Wan Emek ve Demokrasi Platformu, Artemêt (Erdemit) ilçesinde Wan Gölü kıyısındaki dolgu ile kaçak yapı inşasına ilişkin Merit Oteli’nin önünde basın açıklaması yaptı. “Van Gölü tüm canlılarındır, talana ve ranta açılmasına hayır” pankartının açıldığı açıklamada, sık sık “Van Gölüne dokunma” sloganları atıldı.

Van Valiliği kentte 3 gün boyunca eylem ve etkinliklerin yasaklandığını duyurdu Van Valiliği kentte 3 gün boyunca eylem ve etkinliklerin yasaklandığını duyurdu

‘DOĞA HER GEÇEN GÜN KATLEDİLİYOR’

Wan Emek ve Demokrasi Platformu adına açıklama yapan avukat Jiyan Özkaplan, kanun koyucular ve kanun uygulayıcıların ihmalkârlıkları, yanlış düzenlemeleri ve ranta hizmet üretmeleri yüzünden gün be gün Wan Gölü’nün kaybedildiğini belirtti. 430 km çevresi, 451 metre derinliğiyle bir iç deniz niteliğinde olan Van Gölü’nün dünyanın sayılı güzellikleri arasında yer aldığını ifade eden Özkaplan, “Maalesef her gün kanun koyucular, uygulayıcılar ve taşeronları tarafından tahrip edilerek abluka altına alınmakta, kirletilmekte ve halkın kıyılarına ulaşımı engellenmektedir. Değeri paha biçilemeyecek kadar önemli olan bu sahiller, sulak alanlar, sazlıklar ve faunasında yer alan yüzlerce canlı türü vahşi kapitalist uygulamalarla gasp edilmiş ve her geçen gün katledilmektedir” dedi.

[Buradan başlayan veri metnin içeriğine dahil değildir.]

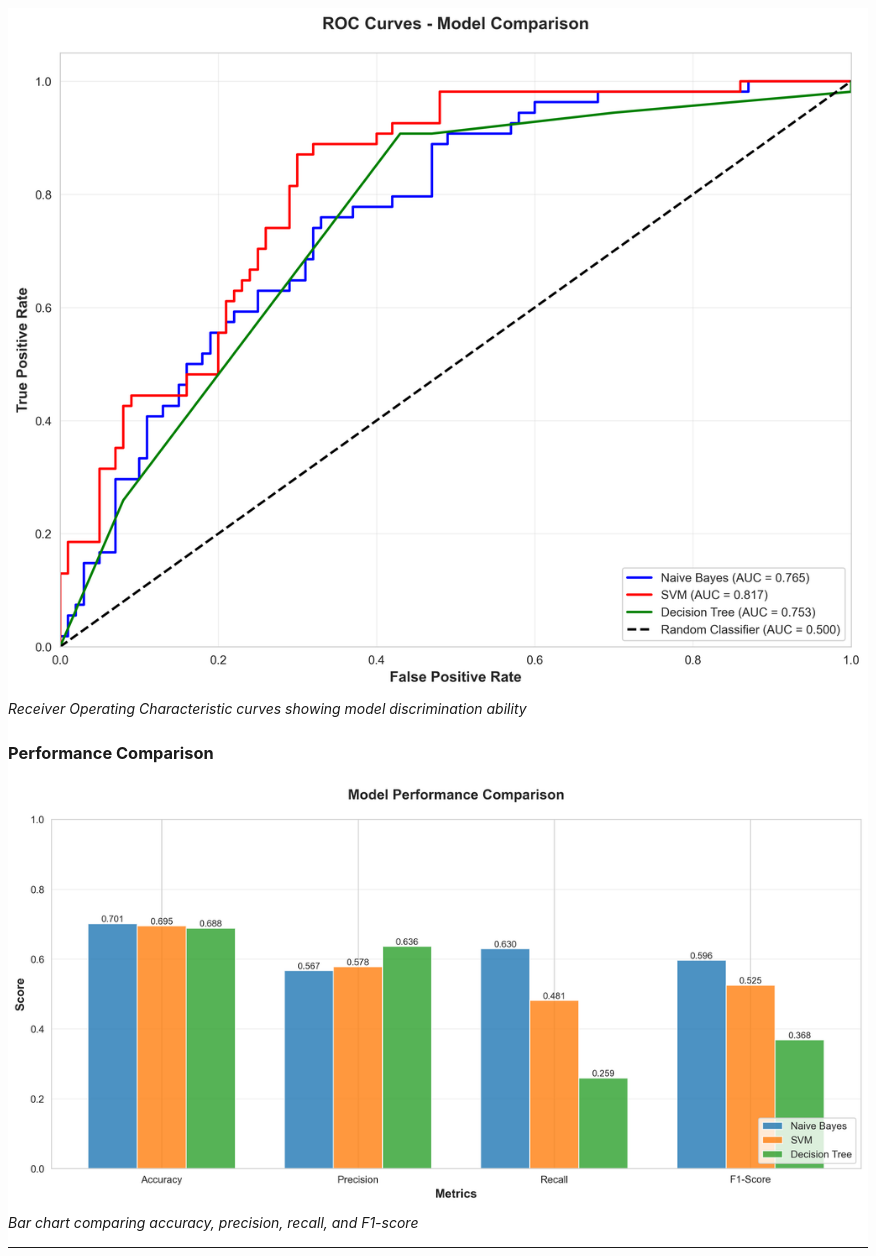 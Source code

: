 ![ROC Curves](results/roc_curves.png)
*Receiver Operating Characteristic curves showing model discrimination ability*

### Performance Comparison
![Performance Comparison](results/performance_comparison.png)
*Bar chart comparing accuracy, precision, recall, and F1-score*

--- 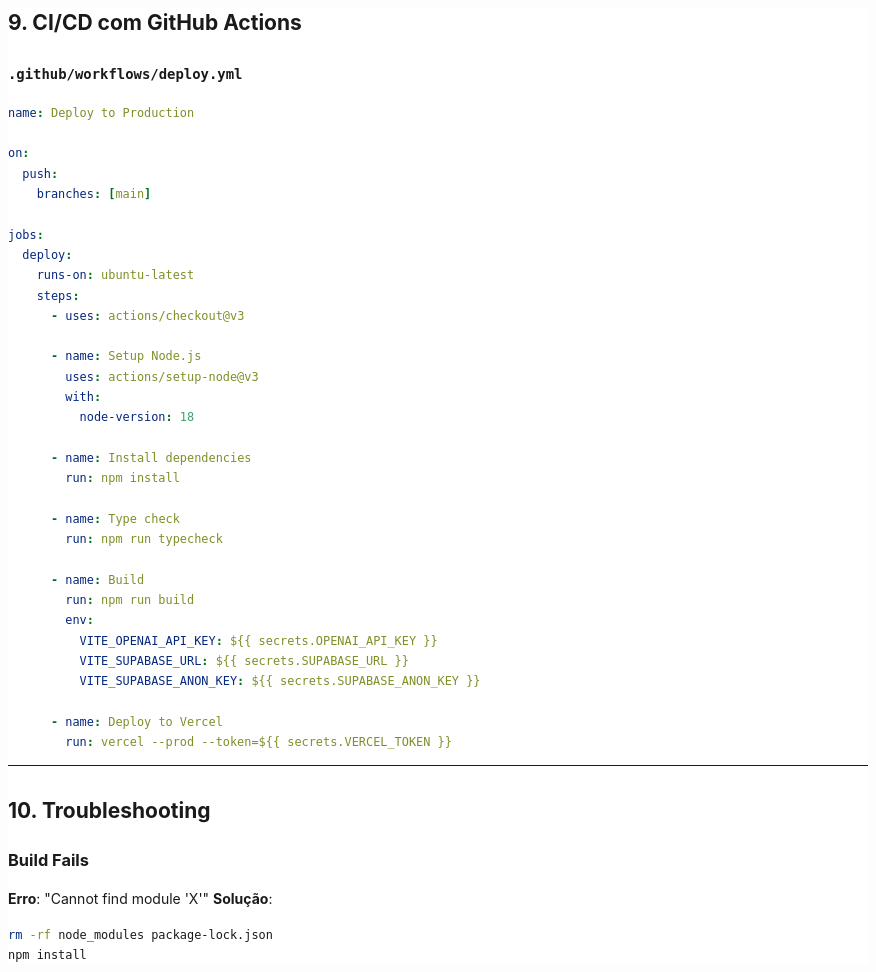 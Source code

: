 
## 9. CI/CD com GitHub Actions

### `.github/workflows/deploy.yml`

```yaml
name: Deploy to Production

on:
  push:
    branches: [main]

jobs:
  deploy:
    runs-on: ubuntu-latest
    steps:
      - uses: actions/checkout@v3

      - name: Setup Node.js
        uses: actions/setup-node@v3
        with:
          node-version: 18

      - name: Install dependencies
        run: npm install

      - name: Type check
        run: npm run typecheck

      - name: Build
        run: npm run build
        env:
          VITE_OPENAI_API_KEY: ${{ secrets.OPENAI_API_KEY }}
          VITE_SUPABASE_URL: ${{ secrets.SUPABASE_URL }}
          VITE_SUPABASE_ANON_KEY: ${{ secrets.SUPABASE_ANON_KEY }}

      - name: Deploy to Vercel
        run: vercel --prod --token=${{ secrets.VERCEL_TOKEN }}
```

---

## 10. Troubleshooting

### Build Fails

**Erro**: "Cannot find module 'X'"
**Solução**:
```bash
rm -rf node_modules package-lock.json
npm install
```

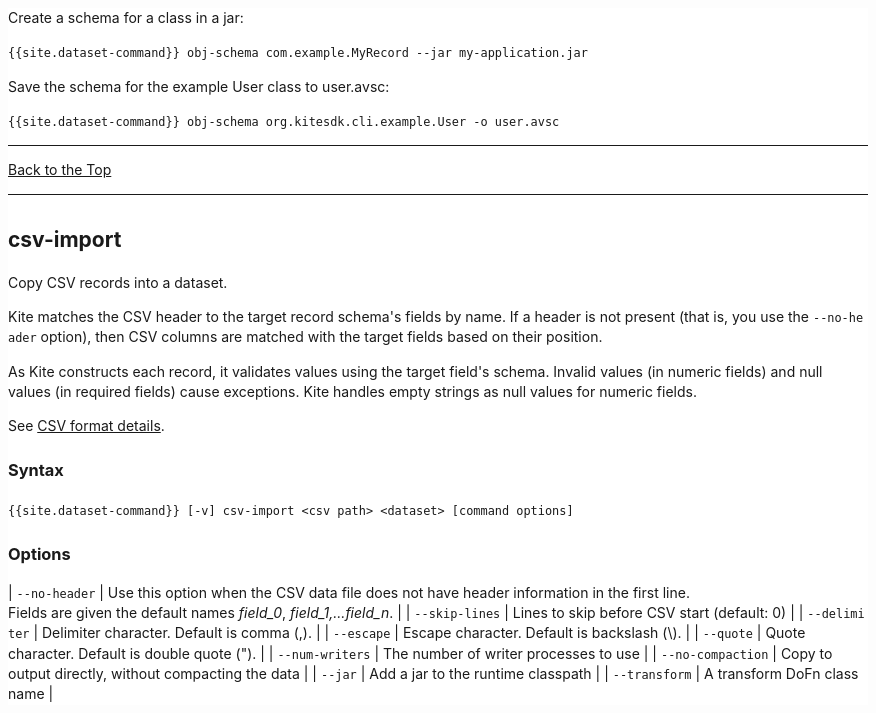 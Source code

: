 Create a schema for a class in a jar:

```
{{site.dataset-command}} obj-schema com.example.MyRecord --jar my-application.jar
```

Save the schema for the example User class to user.avsc:

```
{{site.dataset-command}} obj-schema org.kitesdk.cli.example.User -o user.avsc
```

----

[Back to the Top](#top)

----

## csv-import

Copy CSV records into a dataset.

Kite matches the CSV header to the target record schema's fields by name. If a header is not present (that is, you use the `--no-header` option), then CSV columns are matched with the target fields based on their position.

As Kite constructs each record, it validates values using the target field's schema. Invalid values (in numeric fields) and null values (in required fields) cause exceptions. Kite handles empty strings as null values for numeric fields.

See [CSV format details][csv-format].

### Syntax

```
{{site.dataset-command}} [-v] csv-import <csv path> <dataset> [command options]
```

### Options

| `--no-header`     | Use this option when the CSV data file does not have header information in the first line.<br />Fields are given the default names *field_0*, *field_1,...field_n*. |
| `--skip-lines`    | Lines to skip before CSV start (default: 0) |
| `--delimiter`     | Delimiter character. Default is comma (,). |
| `--escape`        | Escape character. Default is backslash (\\). |
| `--quote`         | Quote character. Default is double quote ("). |
| `--num-writers`   | The number of writer processes to use |
| `--no-compaction` | Copy to output directly, without compacting the data |
| `--jar`           | Add a jar to the runtime classpath |
| `--transform`     | A transform DoFn class name |


[cli-csv-tutorial]: {{site.baseurl}}/Using-the-Kite-CLI-to-Create-a-Dataset.html
[repo-uris]: {{site.baseurl}}/URIs.html#repository-uris
[csv-format]: {{site.baseurl}}/read-only-formats.html#csv
[json-format]: {{site.baseurl}}/read-only-formats.html#json
[strategy-format]: {{site.baseurl}}/Partition-Strategy-Format.html
[views]: {{site.baseurl}}/view-api.html
[mapping-format]: {{site.baseurl}}/Column-Mapping.html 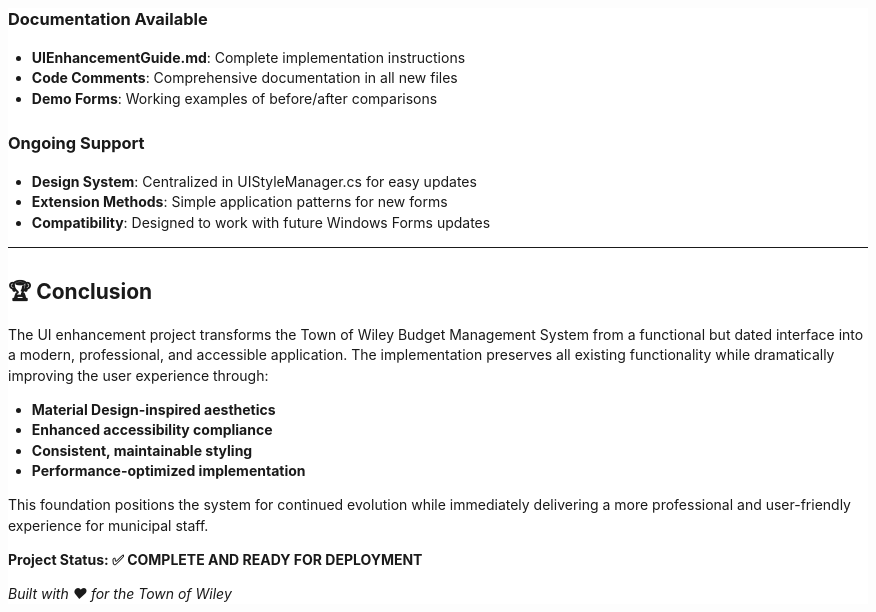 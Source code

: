 ### Documentation Available
- **UIEnhancementGuide.md**: Complete implementation instructions
- **Code Comments**: Comprehensive documentation in all new files
- **Demo Forms**: Working examples of before/after comparisons

### Ongoing Support
- **Design System**: Centralized in UIStyleManager.cs for easy updates
- **Extension Methods**: Simple application patterns for new forms
- **Compatibility**: Designed to work with future Windows Forms updates

---

## 🏆 Conclusion

The UI enhancement project transforms the Town of Wiley Budget Management System from a functional but dated interface into a modern, professional, and accessible application. The implementation preserves all existing functionality while dramatically improving the user experience through:

- **Material Design-inspired aesthetics**
- **Enhanced accessibility compliance**
- **Consistent, maintainable styling**
- **Performance-optimized implementation**

This foundation positions the system for continued evolution while immediately delivering a more professional and user-friendly experience for municipal staff.

**Project Status: ✅ COMPLETE AND READY FOR DEPLOYMENT**

*Built with ❤️ for the Town of Wiley*
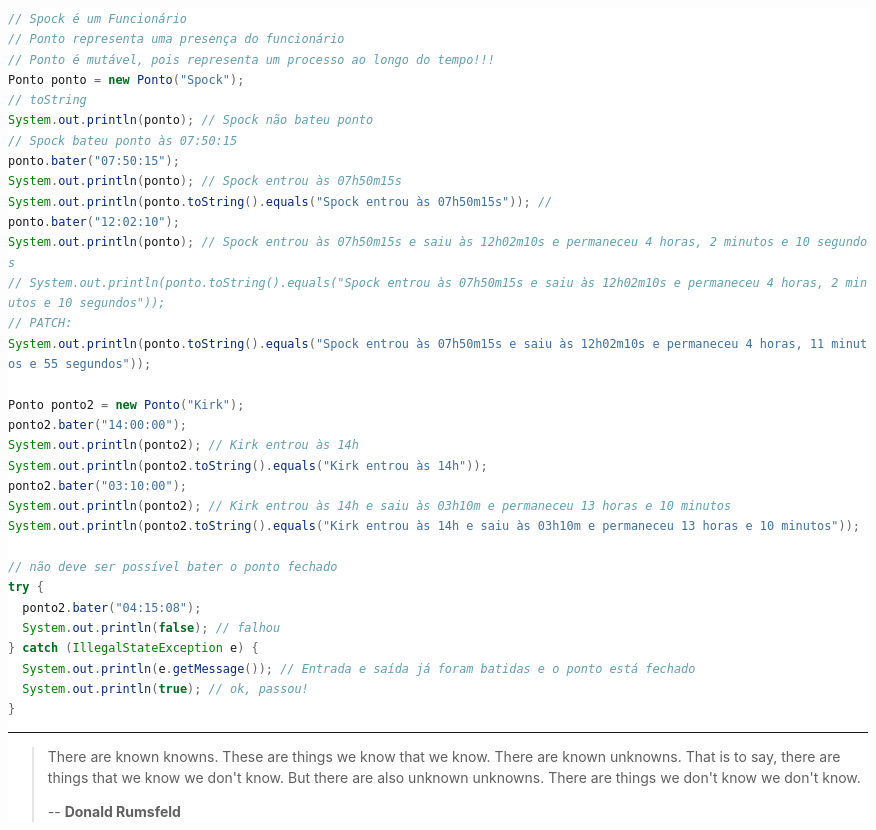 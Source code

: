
 ```java
// Spock é um Funcionário
// Ponto representa uma presença do funcionário
// Ponto é mutável, pois representa um processo ao longo do tempo!!!
Ponto ponto = new Ponto("Spock");
// toString
System.out.println(ponto); // Spock não bateu ponto
// Spock bateu ponto às 07:50:15
ponto.bater("07:50:15");
System.out.println(ponto); // Spock entrou às 07h50m15s
System.out.println(ponto.toString().equals("Spock entrou às 07h50m15s")); //
ponto.bater("12:02:10");
System.out.println(ponto); // Spock entrou às 07h50m15s e saiu às 12h02m10s e permaneceu 4 horas, 2 minutos e 10 segundos
// System.out.println(ponto.toString().equals("Spock entrou às 07h50m15s e saiu às 12h02m10s e permaneceu 4 horas, 2 minutos e 10 segundos"));
// PATCH:
System.out.println(ponto.toString().equals("Spock entrou às 07h50m15s e saiu às 12h02m10s e permaneceu 4 horas, 11 minutos e 55 segundos"));

Ponto ponto2 = new Ponto("Kirk");
ponto2.bater("14:00:00");
System.out.println(ponto2); // Kirk entrou às 14h
System.out.println(ponto2.toString().equals("Kirk entrou às 14h"));
ponto2.bater("03:10:00");
System.out.println(ponto2); // Kirk entrou às 14h e saiu às 03h10m e permaneceu 13 horas e 10 minutos
System.out.println(ponto2.toString().equals("Kirk entrou às 14h e saiu às 03h10m e permaneceu 13 horas e 10 minutos"));

// não deve ser possível bater o ponto fechado
try {
  ponto2.bater("04:15:08");
  System.out.println(false); // falhou
} catch (IllegalStateException e) {
  System.out.println(e.getMessage()); // Entrada e saída já foram batidas e o ponto está fechado
  System.out.println(true); // ok, passou!
}
```

* * *

> There are known knowns. These are things we know that we know.
> There are known unknowns. That is to say, there are things that we know we don't know.
> But there are also unknown unknowns. There are things we don't know we don't know.
>
> -- **Donald Rumsfeld**

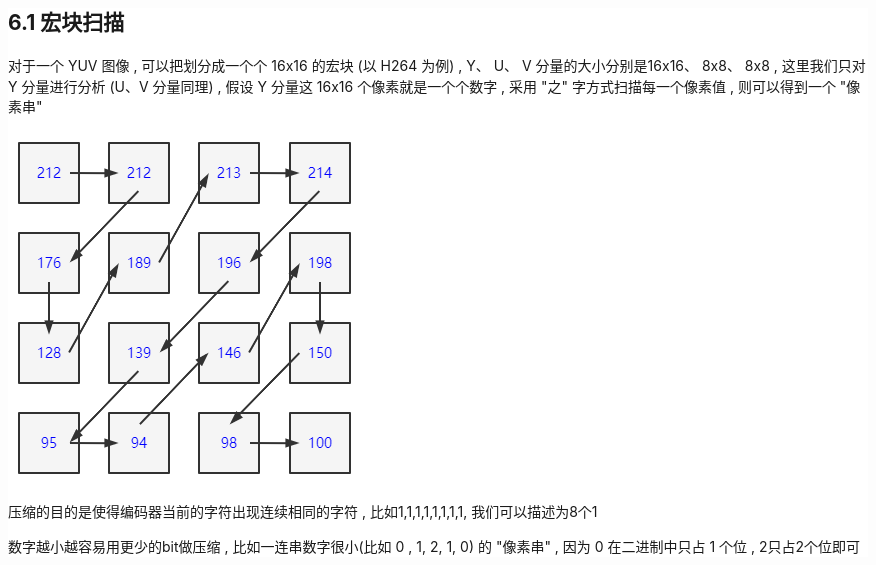 ## 6.1 宏块扫描

对于一个 YUV 图像 , 可以把划分成一个个 16x16 的宏块 (以 H264 为例) , Y、 U、 V 分量的大小分别是16x16、 8x8、 8x8 , 这里我们只对 Y 分量进行分析 (U、V 分量同理) , 假设 Y 分量这 16x16 个像素就是一个个数字 , 采用 "之" 字方式扫描每一个像素值 , 则可以得到一个 "像素串"  

<img src="assets/image-20240329162852585.png" alt="image-20240329162852585" /> 

压缩的目的是使得编码器当前的字符出现连续相同的字符 , 比如1,1,1,1,1,1,1,1, 我们可以描述为8个1 

数字越小越容易用更少的bit做压缩 , 比如一连串数字很小(比如 0 , 1, 2, 1, 0) 的 "像素串" , 因为 0 在二进制中只占 1 个位 , 2只占2个位即可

‘KORUMA PLANINA AYKIRIDIR’

Van Gölü ve kıyılarının, Cumhurbaşkanlığı kararnamesi ile sürdürülebilir koruma ve kontrollü kullanım alanı olarak tescil edildiğine işaret eden Özkaplan, “Bu sürdürülebilir koruma ve kontrollü kullanım kanununun; en zayıf koruma şekli olduğu ve gelişi güzel olarak hazırlanmış olduğu özellikle kıyılardaki köylerin, tarım arazilerinin, sazlıkların, sulak alanların hesaba katılmamış olmasından anlaşılmaktadır. En zayıf koruma kanunu olmasına rağmen ‘sürdürülebilir koruma ve kontrollü kullanım yasasının’ bile çiğnendiğini Merit Otel ve Edremit Aqua Park gibi yapıların inşasında görmekteyiz. Yine uygulamanın D bendinde ‘korunan alanların tespiti tescil onayına ilişkin usul ve esaslara dair yönetmelik ve ilke kararlarına aykırı olmamak ve çevre düzeni planında belirtilen şartları aşmamak kaydı ile’ denmesine rağmen uygulamalar en zayıf koruma planı olan sürdürülebilir koruma ve kontrollü kullanım planına aykırıdır” diye belirtti.

‘SESSİZ KALMAK SUÇA ORTAK OLMAK’

Sivil toplum ve meslek örgütlerine, siyasi partilerine ve topluma duyarlılık çağrısında bulunan Özkaplan, günlerdir hukuka aykırı bir şekilde, kaçak inşaatlarla beraber göle doldurulan tonlarca dolgunun gözler önünde olduğunu belirtti. Özkaplan, şöyle devam etti: “Peki ya devlet nerede, kanun koyucu nerede, kanun uygulayıcı nerede? Sessiz kalmak suça ortak olmaktır. Buradan yetkililere çağrıda bulunuyoruz. Bu hukuksuz uygulamalara daha ne kadar sessiz ve seyirci kalacak ve destekleyeceksiniz. Bu sessiz kalışınız hangi baskı ve çıkar ilişkilerin sonucudur. Yetkilileri uyarıyor ve kendilerine sesleniyoruz. Yasaların gereğini yapmazlarsa bu suçların ortağı olacaklardır. Bizler doğamıza, denizimize, geleceğimize sahip çıkmak adına yapılanlara hayır diyor yetkilileri göreve çağırıyoruz.”